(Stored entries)
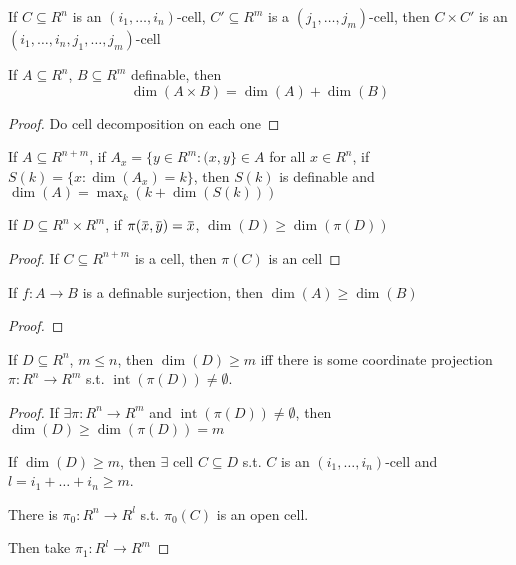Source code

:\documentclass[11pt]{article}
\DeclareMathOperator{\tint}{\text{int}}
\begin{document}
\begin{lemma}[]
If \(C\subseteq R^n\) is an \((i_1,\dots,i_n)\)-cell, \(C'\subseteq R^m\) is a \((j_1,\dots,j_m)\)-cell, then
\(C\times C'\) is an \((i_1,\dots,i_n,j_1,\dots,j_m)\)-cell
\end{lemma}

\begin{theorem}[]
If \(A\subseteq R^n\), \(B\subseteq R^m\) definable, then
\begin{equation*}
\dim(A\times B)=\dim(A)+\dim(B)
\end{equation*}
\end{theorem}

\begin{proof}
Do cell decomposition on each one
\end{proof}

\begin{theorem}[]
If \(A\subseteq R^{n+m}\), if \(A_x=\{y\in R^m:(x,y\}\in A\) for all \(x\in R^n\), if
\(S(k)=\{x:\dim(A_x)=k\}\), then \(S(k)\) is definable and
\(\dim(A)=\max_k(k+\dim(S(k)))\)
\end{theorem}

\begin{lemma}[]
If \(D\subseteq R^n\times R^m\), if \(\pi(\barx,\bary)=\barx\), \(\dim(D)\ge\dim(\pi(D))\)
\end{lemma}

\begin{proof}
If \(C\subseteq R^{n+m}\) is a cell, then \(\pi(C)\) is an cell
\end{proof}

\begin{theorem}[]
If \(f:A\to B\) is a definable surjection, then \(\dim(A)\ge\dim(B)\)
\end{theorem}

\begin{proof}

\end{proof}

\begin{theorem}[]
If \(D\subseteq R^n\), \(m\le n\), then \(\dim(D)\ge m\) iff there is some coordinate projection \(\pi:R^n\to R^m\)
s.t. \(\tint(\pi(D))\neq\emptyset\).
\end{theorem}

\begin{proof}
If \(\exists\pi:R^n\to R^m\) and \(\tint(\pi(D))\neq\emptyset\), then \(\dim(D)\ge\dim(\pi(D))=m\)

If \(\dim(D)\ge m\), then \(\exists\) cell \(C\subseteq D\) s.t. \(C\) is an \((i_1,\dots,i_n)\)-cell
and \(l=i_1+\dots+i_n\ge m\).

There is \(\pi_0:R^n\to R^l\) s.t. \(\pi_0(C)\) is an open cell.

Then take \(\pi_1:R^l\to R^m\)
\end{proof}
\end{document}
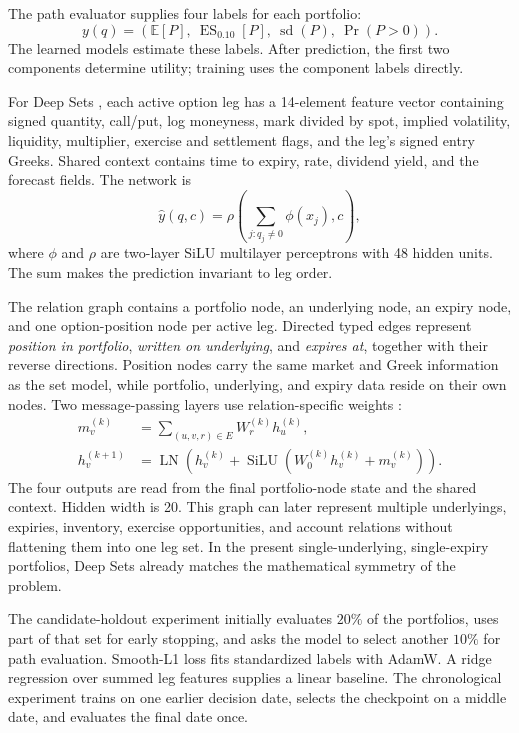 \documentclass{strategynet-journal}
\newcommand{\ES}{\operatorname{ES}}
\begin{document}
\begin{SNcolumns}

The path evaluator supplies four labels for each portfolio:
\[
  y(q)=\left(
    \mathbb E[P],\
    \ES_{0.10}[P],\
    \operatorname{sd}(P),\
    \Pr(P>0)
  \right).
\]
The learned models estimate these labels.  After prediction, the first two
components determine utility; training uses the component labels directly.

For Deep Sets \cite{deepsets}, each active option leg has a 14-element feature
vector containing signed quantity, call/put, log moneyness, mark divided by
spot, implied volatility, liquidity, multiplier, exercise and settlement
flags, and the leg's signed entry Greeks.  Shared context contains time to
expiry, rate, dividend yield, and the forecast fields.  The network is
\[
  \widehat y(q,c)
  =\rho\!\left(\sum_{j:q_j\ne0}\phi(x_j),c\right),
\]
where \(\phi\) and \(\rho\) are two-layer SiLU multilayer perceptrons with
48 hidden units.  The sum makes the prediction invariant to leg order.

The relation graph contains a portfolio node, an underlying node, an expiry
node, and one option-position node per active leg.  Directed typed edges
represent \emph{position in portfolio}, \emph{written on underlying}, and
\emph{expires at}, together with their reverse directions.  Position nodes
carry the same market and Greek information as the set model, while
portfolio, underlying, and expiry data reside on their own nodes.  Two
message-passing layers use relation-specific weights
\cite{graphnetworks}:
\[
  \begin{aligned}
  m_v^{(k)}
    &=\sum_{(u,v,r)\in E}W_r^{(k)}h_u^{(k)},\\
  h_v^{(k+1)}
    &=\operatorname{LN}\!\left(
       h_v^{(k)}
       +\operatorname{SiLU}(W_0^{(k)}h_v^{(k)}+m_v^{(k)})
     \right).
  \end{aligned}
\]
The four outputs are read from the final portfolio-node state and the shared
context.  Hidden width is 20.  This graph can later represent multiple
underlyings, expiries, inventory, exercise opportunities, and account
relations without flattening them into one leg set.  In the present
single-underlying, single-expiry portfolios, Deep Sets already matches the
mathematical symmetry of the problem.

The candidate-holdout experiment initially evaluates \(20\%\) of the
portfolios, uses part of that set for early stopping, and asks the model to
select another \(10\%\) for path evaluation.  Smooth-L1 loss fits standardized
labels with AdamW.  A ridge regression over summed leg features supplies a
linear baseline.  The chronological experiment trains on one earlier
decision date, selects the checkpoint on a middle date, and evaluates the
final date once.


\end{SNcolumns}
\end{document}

### Required action
The line containing "relations without flattening" marks where to begin; copy it and every later line exactly, through the end of the data.

### Task response
relations without flattening them into one leg set.  In the present
single-underlying, single-expiry portfolios, Deep Sets already matches the
mathematical symmetry of the problem.

The candidate-holdout experiment initially evaluates \(20\%\) of the
portfolios, uses part of that set for early stopping, and asks the model to
select another \(10\%\) for path evaluation.  Smooth-L1 loss fits standardized
labels with AdamW.  A ridge regression over summed leg features supplies a
linear baseline.  The chronological experiment trains on one earlier
decision date, selects the checkpoint on a middle date, and evaluates the
final date once.


\end{SNcolumns}
\end{document}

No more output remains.